Yami Gautam, in a candid conversation, opens up about her wedding with director Aditya Dhar, her upcoming projects – including Bhoot Police and Dasvi – and the challenges she faces as an actress in the scrutiny-filled times of social media.
Anupama Chopra: You have several films coming up – A Thursday, Dasvi, Bhoot Police to name a few. Does it ever get overwhelming considering how busy you are?
Yami Gautam: I’ve waited for this time since really long and it’s all come together suddenly. I’m very thankful for it. I feel my journey post Vicky Donor has begun now.
I think I just need to absorb myself, be happy and not complain about it. Yes, it can get a little overwhelming, especially when it comes to scheduling. I don’t want to be in a space where you’re not getting enough time to do some homework for every film and character. I don’t believe in just having a volume of films and announcements – which is great, but it doesn’t make any sense if you’re not adding anything to it.
I need to work a lot on myself, which I needed. I’m still doing it, it’ll happen with every film. But I’m also glad that whatever I’m doing, whatever I’m choosing to be a part of, they are all different from one another be it in terms of genres, or roles. And just a little time in between to work on them would be great. And yes, I wouldn’t complain to spend some time with my husband, which I haven’t got enough of (laughs).

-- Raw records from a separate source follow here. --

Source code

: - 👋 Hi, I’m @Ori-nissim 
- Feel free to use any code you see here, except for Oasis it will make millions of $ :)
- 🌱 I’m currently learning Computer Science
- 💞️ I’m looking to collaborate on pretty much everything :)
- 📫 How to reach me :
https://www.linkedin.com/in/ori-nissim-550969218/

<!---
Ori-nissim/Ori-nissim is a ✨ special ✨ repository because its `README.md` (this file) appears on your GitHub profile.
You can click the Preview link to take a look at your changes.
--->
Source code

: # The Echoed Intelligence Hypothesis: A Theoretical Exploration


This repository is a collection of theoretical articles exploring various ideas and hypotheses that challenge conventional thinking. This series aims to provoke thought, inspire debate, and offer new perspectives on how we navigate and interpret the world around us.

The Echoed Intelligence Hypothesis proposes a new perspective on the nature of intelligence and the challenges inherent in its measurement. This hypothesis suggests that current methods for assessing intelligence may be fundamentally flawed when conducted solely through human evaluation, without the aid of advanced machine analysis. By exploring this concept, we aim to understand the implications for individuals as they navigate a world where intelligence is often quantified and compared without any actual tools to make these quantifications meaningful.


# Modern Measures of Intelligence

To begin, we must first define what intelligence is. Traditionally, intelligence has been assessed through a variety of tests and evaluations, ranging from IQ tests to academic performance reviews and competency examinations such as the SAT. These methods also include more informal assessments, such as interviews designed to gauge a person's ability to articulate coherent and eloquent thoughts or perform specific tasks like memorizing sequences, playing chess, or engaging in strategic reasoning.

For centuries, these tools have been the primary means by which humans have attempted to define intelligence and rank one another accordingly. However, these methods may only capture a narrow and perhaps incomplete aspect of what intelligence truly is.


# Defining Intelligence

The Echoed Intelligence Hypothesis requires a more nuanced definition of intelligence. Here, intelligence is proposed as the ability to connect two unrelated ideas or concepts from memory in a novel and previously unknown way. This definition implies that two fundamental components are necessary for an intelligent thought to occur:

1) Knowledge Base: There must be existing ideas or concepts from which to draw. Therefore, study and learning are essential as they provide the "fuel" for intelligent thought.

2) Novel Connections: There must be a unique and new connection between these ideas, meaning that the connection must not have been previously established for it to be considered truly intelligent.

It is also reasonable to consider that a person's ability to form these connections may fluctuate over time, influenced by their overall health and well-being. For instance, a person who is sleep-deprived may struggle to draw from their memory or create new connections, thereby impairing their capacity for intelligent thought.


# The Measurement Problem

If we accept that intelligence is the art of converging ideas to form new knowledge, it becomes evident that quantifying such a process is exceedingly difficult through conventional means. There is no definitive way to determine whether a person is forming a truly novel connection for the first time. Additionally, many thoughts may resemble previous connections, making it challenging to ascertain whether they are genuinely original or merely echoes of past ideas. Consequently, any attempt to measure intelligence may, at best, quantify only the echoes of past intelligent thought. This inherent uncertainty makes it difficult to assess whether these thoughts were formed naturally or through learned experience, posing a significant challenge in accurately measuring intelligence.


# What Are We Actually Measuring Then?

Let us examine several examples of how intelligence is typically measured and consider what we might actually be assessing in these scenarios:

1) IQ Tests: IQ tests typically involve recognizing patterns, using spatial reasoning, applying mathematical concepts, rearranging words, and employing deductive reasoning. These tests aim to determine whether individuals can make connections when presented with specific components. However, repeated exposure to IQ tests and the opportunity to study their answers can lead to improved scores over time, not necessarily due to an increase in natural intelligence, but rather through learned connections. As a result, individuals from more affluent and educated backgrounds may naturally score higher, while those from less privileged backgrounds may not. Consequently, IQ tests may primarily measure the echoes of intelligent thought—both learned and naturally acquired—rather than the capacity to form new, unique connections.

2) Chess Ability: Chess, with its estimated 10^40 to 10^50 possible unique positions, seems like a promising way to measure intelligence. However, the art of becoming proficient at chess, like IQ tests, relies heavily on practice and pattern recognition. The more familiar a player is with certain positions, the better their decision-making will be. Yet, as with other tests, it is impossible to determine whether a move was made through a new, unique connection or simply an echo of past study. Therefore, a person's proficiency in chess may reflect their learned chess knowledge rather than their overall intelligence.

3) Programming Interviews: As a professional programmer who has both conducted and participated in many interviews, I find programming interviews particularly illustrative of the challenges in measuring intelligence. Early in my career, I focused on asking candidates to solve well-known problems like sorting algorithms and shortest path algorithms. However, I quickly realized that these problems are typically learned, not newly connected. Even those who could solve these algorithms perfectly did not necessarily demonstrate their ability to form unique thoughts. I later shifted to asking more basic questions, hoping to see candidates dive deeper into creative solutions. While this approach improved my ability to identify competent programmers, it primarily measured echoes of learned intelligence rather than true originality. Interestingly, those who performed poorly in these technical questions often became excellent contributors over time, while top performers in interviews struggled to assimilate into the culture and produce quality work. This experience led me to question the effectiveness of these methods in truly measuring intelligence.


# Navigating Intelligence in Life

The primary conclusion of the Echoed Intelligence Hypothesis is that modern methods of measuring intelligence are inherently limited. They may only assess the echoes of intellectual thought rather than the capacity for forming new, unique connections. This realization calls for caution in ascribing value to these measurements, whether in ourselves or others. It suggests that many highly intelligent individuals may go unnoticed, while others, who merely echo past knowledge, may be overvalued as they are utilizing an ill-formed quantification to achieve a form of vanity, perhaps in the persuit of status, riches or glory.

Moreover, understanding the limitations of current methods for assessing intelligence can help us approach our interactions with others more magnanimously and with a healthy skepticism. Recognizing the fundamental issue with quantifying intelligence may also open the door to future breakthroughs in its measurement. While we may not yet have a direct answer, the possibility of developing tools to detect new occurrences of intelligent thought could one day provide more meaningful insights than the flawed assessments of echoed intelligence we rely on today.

AC: When, in the middle of all these films, did you find the time to get married?
YG: As much as it sounds like an irony, but I owe this to the pandemic, to the timing of it. It feels very weird to say this, but the kind of schedules and commitments we both have, we didn’t see this happening this year. We didn’t want to rush such an important moment of our lives. But as they say, when there is God’s will or whenever it’s meant to be, it’s meant to be. We didn’t plan it and I think it happened in the most beautiful way. This is actually what I wanted, this is who we are. I’m glad it resonated with so many people. It just felt like they all came together and became a part of a small celebration.
AC: Was it an impromptu wedding?
YG: Absolutely. We started interacting during the promotions of Uri. That is when we started knowing each other and then the friendship started. It had been over 2 years and that’s about it. We were like, ‘Let’s get married.’ Our families were probably even more happy. We were just supposed to get engaged and then wait for the right time to marry. My nani (grandmother) suggested that we should get married. Aditya asked me if I was ready and I said, ‘I don’t know what it means, honestly.’ I still don’t know, I am still not able to absorb the feeling that I’m married. I just feel the same, maybe happier.
AC: You have spoken about the pressure on the women in the Hindi film industry to look a certain way all the time, the pressure to be a brand on an actress, the pressure to cater to your social media audience, which is a whole other set of people and in the millions. With success, do you feel that pressure more, or less?
YG: It depends on what success means to you. For me, it means when people accept you for what you are and you make those rules for yourself. As I said, yes, I am very much aware that we are in an industry where everything is out there, everything is expected to be out there about you, even some the most personal things.
But I wouldn’t want to be in a space where I’m really overpowered or overwhelmed by this entire scenario. The kind of person I am, I don’t think I can do that. Of course, we have our teams, entourages and people taking care of our digital work. But you need to drive that too. Because this is a trend, we have to put out a picture. If you’re doing Yoga, you have to put out a picture. I say, ‘I can’t do this. If I feel like it, I would.’ The whole idea of Yoga is defeated if this is what comes back to me (laughs).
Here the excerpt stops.